Me encantan los inventos, lo importante de ellos es que, de alguna manera, rompen con la manera común de hacer las cosas o “paradigmas”. El inventor argentino Eduardo Taurozzi dedicó 15 años de su vida al estudio de motores de combustión interna, su pasión y motivación por entenderlos le brindó la oportunidad de desarrollar un motor más eficiente y potente que los motores actuales. Se dice que marcas importantes como Mercedez-Benz y Fiat vierón el motor en acción con ganas de replicarlo en sus series, lamentablmente nunca salió a la luz.
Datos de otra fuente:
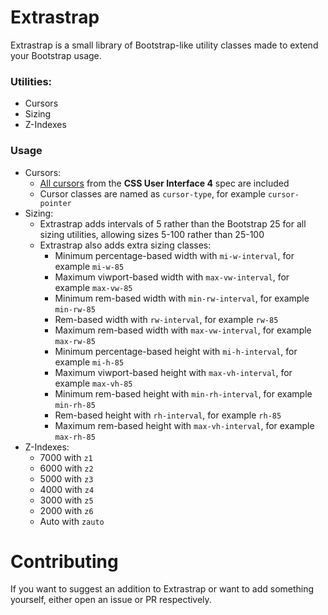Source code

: # Extrastrap
Extrastrap is a small library of Bootstrap-like utility classes made to extend your Bootstrap usage.
### Utilities:
- Cursors
- Sizing
- Z-Indexes
### Usage
- Cursors:
  - [All cursors](https://developer.mozilla.org/en-US/docs/Web/CSS/cursor) from the **CSS User Interface 4** spec are included
  - Cursor classes are named as `cursor-type`, for example `cursor-pointer`
- Sizing:
  - Extrastrap adds intervals of 5 rather than the Bootstrap 25 for all sizing utilities, allowing sizes 5-100 rather than 25-100
  - Extrastrap also adds extra sizing classes:
    - Minimum percentage-based width with `mi-w-interval`, for example `mi-w-85`
    - Maximum viwport-based width with `max-vw-interval`, for example `max-vw-85`
    - Minimum rem-based width with `min-rw-interval`, for example `min-rw-85`
    - Rem-based width with `rw-interval`, for example `rw-85`
    - Maximum rem-based width with `max-vw-interval`, for example `max-rw-85`
    - Minimum percentage-based height with `mi-h-interval`, for example `mi-h-85`
    - Maximum viwport-based height with `max-vh-interval`, for example `max-vh-85`
    - Minimum rem-based height with `min-rh-interval`, for example `min-rh-85`
    - Rem-based height with `rh-interval`, for example `rh-85`
    - Maximum rem-based height with `max-vh-interval`, for example `max-rh-85`
- Z-Indexes:
  - 7000 with `z1`
  - 6000 with `z2`
  - 5000 with `z3`
  - 4000 with `z4`
  - 3000 with `z5`
  - 2000 with `z6`
  - Auto with `zauto`
# Contributing
If you want to suggest an addition to Extrastrap or want to add something yourself, either open an issue or PR respectively.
Este nuevo motor plantea que el modelo del motor de combustión interna regular que, con un movimiento rectilíneo alternativo convierte este proceso en un movimiento circular, es poco eficiente debido a la fricción que se genera en los cilindros y elevada lubricación necesaria para lograr una eficiencia considerable, además debido al mismo motivo los motores toman altas temperaturas las cuales deben restarse con otros procedimientos que necesitan más energía restando nuevamente eficiencia. Por el contrario, el modelo pendular plantea que, con un movimiento oscilatorio alternativo sin fricción ni lubricación convertido en un movimiento circular, se consigue una mayor eficiencia y mayor poder debido a que las explosiones en los cilindros son juegan con la “inercia” del nuevo pistón pendular elevando la performancia y reduciendo el consumo de gasolina y calor. ¿Interesante no es así?
Ya en 1977, desde el extinto Banco Nacional de Desarrollo, una entidad que tuvo oportunidad de conocer la idea, se dijo que “tiene altas posibilidades de fabricación por los bajos costos de su estructura productiva y reportaría interesantes ingresos para el país” (Argentina).